Vor dem nun folgenden Wegstück hinunter in den Talgrund hatte ich nach gut 60 km gehörigen Respekt, aber der Weg ist meist gut zu laufen und nicht so steil und steinig wie befürchtet. Unten im Tal dann die Verpflegungsstation Dürrboden, Riesenstimmung und Musik, ab nun auch mit Cola an den Ständen. Eigentlich hatte ich mir vorher gedacht: In Dürrboden ist das Rennen gelaufen, dann lässt du es schön ausrollen das Tal hinunter ins Ziel. Doch dieser Schlussabschnitt mit seinen knapp 15 km macht mir ganz schön zu schaffen.

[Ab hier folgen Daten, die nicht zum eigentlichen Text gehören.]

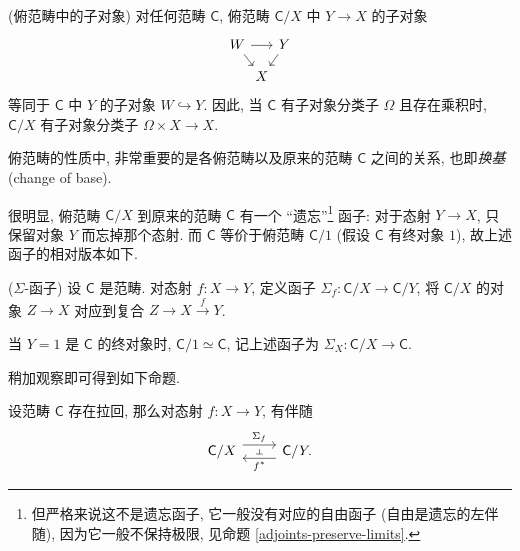 \begin{prop}
	[label={subobjects-in-slice-category}]
    {(俯范畴中的子对象)}
    对任何范畴 $\mathsf C$, 俯范畴 $\mathsf C/X$ 中 $Y\to X$ 的子对象
    $$
    \begin{tikzcd}[ampersand replacement=\&,column sep=-1pt,row sep=small]
	W \&\& Y \\
	\& X
	\arrow[from=1-1, to=1-3]
	\arrow[from=1-3, to=2-2]
	\arrow[from=1-1, to=2-2]
    \end{tikzcd}
    $$
    等同于 $\mathsf C$ 中 $Y$ 的子对象 $W \hookrightarrow Y$.
    因此, 当 $\mathsf C$ 有子对象分类子 $\Omega$ 且存在乘积时,
    $\mathsf C/X$ 有子对象分类子 $\Omega\times X \to X$.
\end{prop}

俯范畴的性质中, 非常重要的是各俯范畴以及原来的范畴 $\mathsf C$ 之间的关系, 也即\emph{换基} (change of base).

很明显, 俯范畴 $\mathsf C/X$ 到原来的范畴 $\mathsf C$ 有一个 ``遗忘''\footnote{但严格来说这不是遗忘函子, 它一般没有对应的自由函子 (自由是遗忘的左伴随), 因为它一般不保持极限, 见命题 \ref{adjoints-preserve-limits}.} 函子: 对于态射 $Y \to X$, 只保留对象 $Y$ 而忘掉那个态射. 而 $\mathsf C$ 等价于俯范畴 $\mathsf C/1$ (假设 $\mathsf C$ 有终对象 $1$),
故上述函子的相对版本如下.

\begin{definition}
    [label={sigma-functor}]
    {($\Sigma$-函子)}
    设 $\mathsf C$ 是范畴.
    对态射 $f \colon X \to Y$, 定义函子 $\Sigma_f \colon \mathsf C / X \to \mathsf C / Y$,
    将 $\mathsf C/X$ 的对象 $Z \to X$ 对应到复合 $Z \to X \overset{f}{\to} Y$.
    
    当 $Y=1$ 是 $\mathsf C$ 的终对象时, $\mathsf C/1\simeq \mathsf C$, 记上述函子为
    $\Sigma_X \colon \mathsf C/X \to \mathsf C$.
\end{definition}

稍加观察即可得到如下命题.
\begin{prop}
    [label={sigma-adjoint}]
    {}
    设范畴 $\mathsf C$ 存在拉回, 那么对态射
    $f \colon X \to Y$,
    有伴随
    \[\begin{tikzcd}[ampersand replacement=\&]
    	{\mathsf C /X} \& {\mathsf C/Y.}
    	\arrow[""{name=0, anchor=center, inner sep=0}, "{\Sigma_f}", shift left=2, from=1-1, to=1-2]
    	\arrow[""{name=1, anchor=center, inner sep=0}, "{f^*}", shift left=2, from=1-2, to=1-1]
    	\arrow["\dashv"{anchor=center, rotate=-90}, draw=none, from=0, to=1]
    \end{tikzcd}\]
\end{prop}

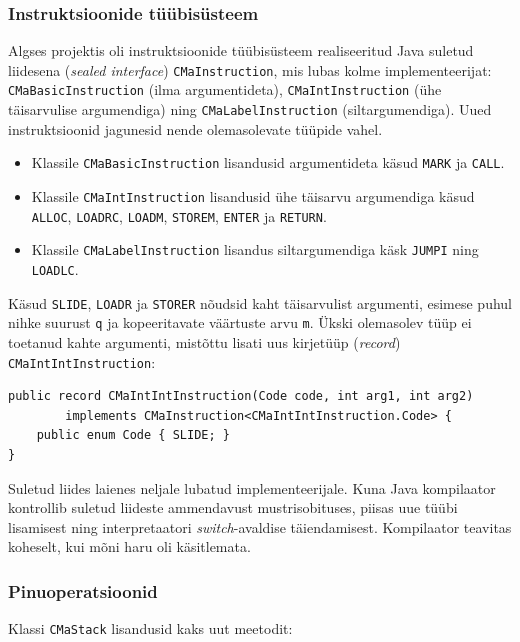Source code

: \subsubsection{Instruktsioonide tüübisüsteem}

Algses projektis oli instruktsioonide tüübisüsteem realiseeritud Java suletud liidesena (\emph{sealed interface}) \texttt{CMaInstruction}, mis lubas kolme implementeerijat: \texttt{CMaBasicInstruction} (ilma argumentideta), \texttt{CMaIntInstruction} (ühe täisarvulise argumendiga) ning \texttt{CMaLabelInstruction} (siltargumendiga). Uued instruktsioonid jagunesid nende olemasolevate tüüpide vahel.

\begin{itemize}
	\item Klassile \texttt{CMaBasicInstruction} lisandusid argumentideta käsud \texttt{MARK} ja \texttt{CALL}.
	\item Klassile \texttt{CMaIntInstruction} lisandusid ühe täisarvu argumendiga käsud \texttt{ALLOC}, \texttt{LOADRC}, \texttt{LOADM}, \texttt{STOREM}, \texttt{ENTER} ja \texttt{RETURN}.
	\item Klassile \texttt{CMaLabelInstruction} lisandus siltargumendiga käsk \texttt{JUMPI} ning \texttt{LOADLC}.
\end{itemize}

Käsud \texttt{SLIDE}, \texttt{LOADR} ja \texttt{STORER} nõudsid kaht täisarvulist argumenti, esimese puhul nihke suurust \texttt{q} ja kopeeritavate väärtuste arvu \texttt{m}. Ükski olemasolev tüüp ei toetanud kahte argumenti, mistõttu lisati uus kirjetüüp (\emph{record}) \texttt{CMaIntIntInstruction}:

\begin{verbatim}
public record CMaIntIntInstruction(Code code, int arg1, int arg2)
        implements CMaInstruction<CMaIntIntInstruction.Code> {
    public enum Code { SLIDE; }
}
\end{verbatim}

Suletud liides laienes neljale lubatud implementeerijale. Kuna Java kompilaator kontrollib suletud liideste ammendavust mustrisobituses, piisas uue tüübi lisamisest ning interpretaatori \emph{switch}-avaldise täiendamisest. Kompilaator teavitas koheselt, kui mõni haru oli käsitlemata.

\subsubsection{Pinuoperatsioonid}

Klassi \texttt{CMaStack} lisandusid kaks uut meetodit:

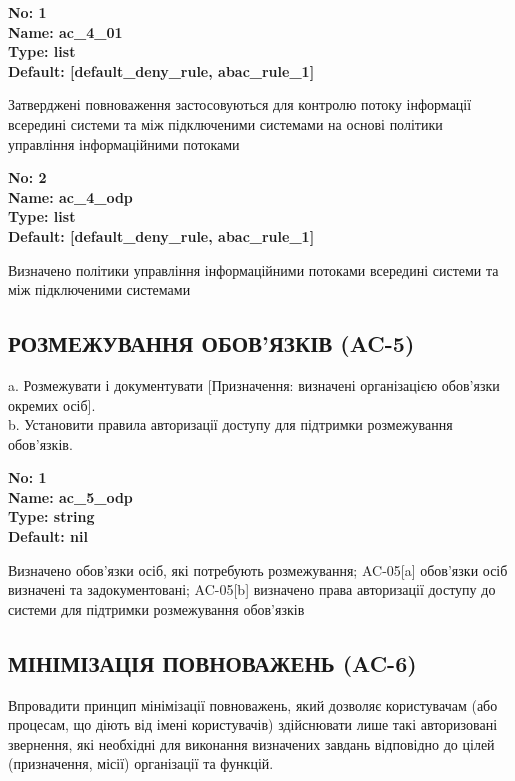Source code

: \documentclass{article}
\begin{document}
\vspace{10pt}
{\footnotesize\bfseries
No: 1\\
Name: ac\_\allowbreak{}4\_\allowbreak{}01\\
Type: list\\
Default: [\textquotedbl{}default\_\allowbreak{}deny\_\allowbreak{}rule\textquotedbl{}, \textquotedbl{}abac\_\allowbreak{}rule\_\allowbreak{}1\textquotedbl{}]
}

{\footnotesize Затверджені повноваження застосовуються для контролю потоку інформації всередині системи та між підключеними системами на основі політики управління інформаційними потоками}


{\footnotesize\bfseries
No: 2\\
Name: ac\_\allowbreak{}4\_\allowbreak{}odp\\
Type: list\\
Default: [\textquotedbl{}default\_\allowbreak{}deny\_\allowbreak{}rule\textquotedbl{}, \textquotedbl{}abac\_\allowbreak{}rule\_\allowbreak{}1\textquotedbl{}]
}

{\footnotesize Визначено політики управління інформаційними потоками всередині системи та між підключеними системами}




\subsection{РОЗМЕЖУВАННЯ ОБОВ'ЯЗКІВ (AC-5)}
a. Розмежувати і документувати [Призначення: визначені організацією обов'язки окремих осіб].\\ 
b. Установити правила авторизації доступу для підтримки розмежування обов'язків.

\vspace{10pt}
{\footnotesize\bfseries
No: 1\\
Name: ac\_\allowbreak{}5\_\allowbreak{}odp\\
Type: string\\
Default: nil
}

{\footnotesize Визначено обов'язки осіб, які потребують розмежування; AC-05[a] обов'язки осіб визначені та задокументовані; AC-05[b] визначено права авторизації доступу до системи для підтримки розмежування обов'язків}




\subsection{МІНІМІЗАЦІЯ ПОВНОВАЖЕНЬ (AC-6)}
Впровадити принцип мінімізації повноважень, який дозволяє користувачам (або процесам, що діють від імені користувачів) здійснювати лише такі авторизовані звернення, які необхідні для виконання визначених завдань відповідно до цілей (призначення, місії) організації та функцій.
\end{document}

Es geht durchaus nicht nur bergab, der Weg abseits der Fahrstraße ist streckenweise noch recht anspruchsvoll und so langsam merkte ich die 10 bereits absolvierten Laufstunden in den Knochen und im Kopf. Aber wie das so ist bei langen Läufen: Man weiß, dass man da durch muss und läuft halt einfach weiter, auch wenn die markierten 5-km-Abschnitte offenbar immer länger werden. Dann kommen die ersten Vororte von Davos in Sicht, eine letzte Verpflegungsstation bei Km 75 und dann als kleine Schikane noch mal schön den Berg hoch und in einer großen Schleife oberhalb von Davos. Aber das hat mich nicht mehr wirklich „angefressen“, da mir mittlerweile klar ist, dass ich den Lauf nicht nur finishen, sondern auch meine Wunschzeit „sub 12 Stunden“ schaffen werde. Irgendwann geht’s dann wirklich bergab in den Ort, über die Hauptstraße ins Stadion, begeisterte Menschen am Straßenrand und im Stadion und nach 11 Stunden und 48 Minuten bin ich dann im Ziel des K 78! Großes Glücksgefühl, netter Empfang durch Nils von Laufreisen.de, das verdiente Erdinger alkoholfrei, Abendsonne und tolle Atmosphäre genießen, Ute im Finish des K 42 begrüßen, Medaille und Finisherjacke abholen und mit glücklichem und stolzen Gefühl den bereitliegenden Stempel „Ziel erreicht“ auf die Startnummer gedrückt.
Unter blauem Abendhimmel geht’s ins Hotel Duschen und Essen, anschließend zur Farewell-Party mit Siegerehrung in die Eissporthalle und vorm Schlafengehen noch ein verdientes „Absacker-Bier“ an der Hotel-Bar. Am nächsten Tag – Schweizer Nationalfeiertag – Fahrt mit der Rhätischen Bahn nach St. Moritz, bis Bergün kann man noch mal die Laufstrecke Revue passieren lassen. Ein schöner Ausklang eines tollen Laufwochenendes, von dem ich noch einige Zeit zehren werde.